Discussion and conclusion

Malignancy of the tonsils has an annual incidence of 0.5% of all new malignancies in the US and thus represents a small number of head and neck malignancies. The most common and important two types of tonsillar malignancy are squamous cell carcinoma and lymphoma. Treatment depends on staging but usually involves surgical resection followed by radiotherapy. Mortality again varies with staging but can be as high as 80% within 5 years of treatment.1 It is the possibility of tonsillar malignancy that alerts us when confronted with a unilateral tonsillar enlargement. It is quite often seen in outpatient clinics and can commonly present with relatively few signs and symptoms. This was true of our case. In such cases the choice and intensity of investigation can prove challenging. It has been demonstrated that asymmetrical tonsillar swelling (Figure 1) is a significant sign when diagnosing tonsillar malignancy.2 In such cases the next step is to perform further histological investigations to rule out a possible malignancy. This commonly involves an elective tonsillectomy. The cross sectional imaging like CT scan or MRI scan can be used to investigate suspected tonsillar malignancy. However, blood tests are not useful in such scenarios but can help rule out acute infection.

Figure 1 An example of unilateral swelling of the right tonsil – the eventual diagnosis in this patient was Lymphoma.

A recent study tried to evaluate whether isolated unilateral tonsillar enlargement was an indication for tonsillectomy.3 They reported that in patients presenting with unilateral tonsillar swelling alone (33) no malignancy was identified. From the group with unilateral tonsillar swelling with other associated symptoms (20) 9 malignancies were identified. They concluded that a ‘watch and wait’ policy would initially be more appropriate in patients with unilateral tonsillar swelling alone. They had relatively small study numbers so such a conclusion must be met with caution but it certainly highlights that unilateral tonsillar swelling alone may not be an indication for further investigations and that identifying associated symptoms is important. On the contrary, a study in 2004 identified 98 patients undergoing tonsillectomy for unilateral tonsillar swelling.4 Of these patients 23 malignancies were identified. They noted malignancy to be more common in patients over 45, male, with the presence of lymphadenopathy and interestingly when the patient themselves had reported tonsillar enlargement. In our case, the patient remained concerned about malignancy and it was agreed to carry out tonsillectomy after mutual agreement between the patient and the surgeon.

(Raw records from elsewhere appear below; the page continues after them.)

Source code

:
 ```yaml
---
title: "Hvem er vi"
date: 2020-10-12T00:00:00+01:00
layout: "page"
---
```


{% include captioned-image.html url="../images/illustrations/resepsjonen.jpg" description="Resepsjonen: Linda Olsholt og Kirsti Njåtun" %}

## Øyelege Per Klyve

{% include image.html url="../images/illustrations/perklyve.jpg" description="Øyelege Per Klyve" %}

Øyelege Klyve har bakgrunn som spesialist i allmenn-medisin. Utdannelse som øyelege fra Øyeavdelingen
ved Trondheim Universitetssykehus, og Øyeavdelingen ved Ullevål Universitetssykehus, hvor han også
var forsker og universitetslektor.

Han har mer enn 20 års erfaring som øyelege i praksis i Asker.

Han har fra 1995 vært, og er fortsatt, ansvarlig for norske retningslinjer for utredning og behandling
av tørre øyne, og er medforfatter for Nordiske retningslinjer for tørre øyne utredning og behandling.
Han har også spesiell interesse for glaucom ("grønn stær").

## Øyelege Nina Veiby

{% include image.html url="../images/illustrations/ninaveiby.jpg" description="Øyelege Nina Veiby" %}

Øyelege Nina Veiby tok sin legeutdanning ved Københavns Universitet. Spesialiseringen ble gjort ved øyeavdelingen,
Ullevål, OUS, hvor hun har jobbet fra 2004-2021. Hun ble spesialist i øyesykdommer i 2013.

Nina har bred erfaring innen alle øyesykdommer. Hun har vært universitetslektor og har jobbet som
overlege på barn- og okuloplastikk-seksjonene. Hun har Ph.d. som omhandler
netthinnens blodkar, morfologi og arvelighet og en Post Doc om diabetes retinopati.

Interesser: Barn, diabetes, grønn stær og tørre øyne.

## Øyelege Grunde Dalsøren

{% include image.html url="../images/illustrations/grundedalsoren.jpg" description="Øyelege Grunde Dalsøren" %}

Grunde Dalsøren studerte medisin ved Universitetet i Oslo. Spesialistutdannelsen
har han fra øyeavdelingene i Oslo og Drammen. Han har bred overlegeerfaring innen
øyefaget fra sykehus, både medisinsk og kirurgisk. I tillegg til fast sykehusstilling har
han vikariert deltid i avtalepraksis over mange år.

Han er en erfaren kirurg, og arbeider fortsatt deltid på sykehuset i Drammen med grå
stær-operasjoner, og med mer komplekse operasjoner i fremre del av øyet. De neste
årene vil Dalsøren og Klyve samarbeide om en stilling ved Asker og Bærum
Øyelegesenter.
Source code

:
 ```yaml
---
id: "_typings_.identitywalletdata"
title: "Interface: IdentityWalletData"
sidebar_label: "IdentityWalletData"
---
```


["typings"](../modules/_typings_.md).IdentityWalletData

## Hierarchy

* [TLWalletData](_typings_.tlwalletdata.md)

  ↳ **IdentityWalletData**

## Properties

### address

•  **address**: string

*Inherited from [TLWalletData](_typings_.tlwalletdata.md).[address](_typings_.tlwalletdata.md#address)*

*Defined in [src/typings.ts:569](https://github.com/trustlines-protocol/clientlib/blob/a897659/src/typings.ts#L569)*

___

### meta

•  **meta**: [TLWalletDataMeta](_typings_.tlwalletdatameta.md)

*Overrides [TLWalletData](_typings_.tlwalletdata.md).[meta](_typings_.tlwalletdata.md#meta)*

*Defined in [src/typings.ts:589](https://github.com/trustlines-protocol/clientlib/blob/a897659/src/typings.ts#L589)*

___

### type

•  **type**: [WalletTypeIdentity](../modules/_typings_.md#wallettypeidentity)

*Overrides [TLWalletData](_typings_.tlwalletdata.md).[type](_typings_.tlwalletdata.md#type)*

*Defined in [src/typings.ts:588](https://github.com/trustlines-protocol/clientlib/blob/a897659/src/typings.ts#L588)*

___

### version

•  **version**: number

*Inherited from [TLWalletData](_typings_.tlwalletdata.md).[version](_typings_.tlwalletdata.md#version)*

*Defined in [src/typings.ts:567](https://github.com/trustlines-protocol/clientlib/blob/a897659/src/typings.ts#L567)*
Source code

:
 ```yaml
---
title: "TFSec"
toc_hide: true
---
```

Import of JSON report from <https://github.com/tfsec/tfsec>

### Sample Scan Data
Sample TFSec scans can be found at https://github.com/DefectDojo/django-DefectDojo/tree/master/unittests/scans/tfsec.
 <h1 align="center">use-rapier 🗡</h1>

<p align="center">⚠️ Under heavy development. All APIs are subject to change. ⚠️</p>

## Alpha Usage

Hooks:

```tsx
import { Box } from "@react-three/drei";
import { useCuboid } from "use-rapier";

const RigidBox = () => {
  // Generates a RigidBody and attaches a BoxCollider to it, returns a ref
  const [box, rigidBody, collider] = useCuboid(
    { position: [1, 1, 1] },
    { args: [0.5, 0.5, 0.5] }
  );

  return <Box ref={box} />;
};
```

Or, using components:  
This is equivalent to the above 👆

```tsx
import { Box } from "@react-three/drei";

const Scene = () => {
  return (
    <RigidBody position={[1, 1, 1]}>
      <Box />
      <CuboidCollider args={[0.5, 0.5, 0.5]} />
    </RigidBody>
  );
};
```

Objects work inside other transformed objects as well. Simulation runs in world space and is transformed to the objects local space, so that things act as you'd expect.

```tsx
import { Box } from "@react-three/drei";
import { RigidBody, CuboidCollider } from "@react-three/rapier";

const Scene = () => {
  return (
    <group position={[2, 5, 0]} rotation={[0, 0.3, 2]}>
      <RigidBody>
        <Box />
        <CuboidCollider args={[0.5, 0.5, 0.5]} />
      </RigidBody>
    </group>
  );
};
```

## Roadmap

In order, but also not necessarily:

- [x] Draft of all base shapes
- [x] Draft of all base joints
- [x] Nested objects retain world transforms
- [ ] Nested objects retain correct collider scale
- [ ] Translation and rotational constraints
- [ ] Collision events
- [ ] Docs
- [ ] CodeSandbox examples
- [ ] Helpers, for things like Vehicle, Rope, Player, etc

Other clinicians have also struggled to reach a diagnosis when dealing with a painful, enlarging, exophytic tonsil lesion.5 Clinically, tonsil malignancy was suspected but the eventual diagnosis was a chronic, benign, inflammatory condition called Lichen sclerosis et atrophicus.5 So, tonsillectomy does certainly have a role in diagnosis of patients with unilateral tonsillar swelling but the presence of associated features seems to be a key in distinguishing high risk patients. In turn this certainly could be used to assess the timing of tonsillectomy in patients with unilateral tonsillar swelling alone. In our case, the reason for unilateral swelling of the tonsil was not cancer but without tonsillectomy it proved impossible to establish the benign diagnosis. It is now well established that unilateral tonsillar swelling is a risk factor for diagnosis of tonsillar malignancy. Along with this a complete, detailed examination and history is important to identify associated risk factors which in turn should prompt an urgent intervention. In the studies discussed the incidence of malignancy in the patients undergoing elective tonsillectomy for such reasons was small but however small they have to be regarded as significant. We conclude that tonsillectomy is associated with few post-operative complications and is a routinely performed operation. It seems that it is an appropriate investigation to undergo given the potentially devastating consequences of missing the diagnosis of tonsillar malignancy or delaying its treatment. Despite the low incidence of malignancy in tonsils, patients with asymmetric tonsil enlargement should be offered diagnostic tonsillectomy.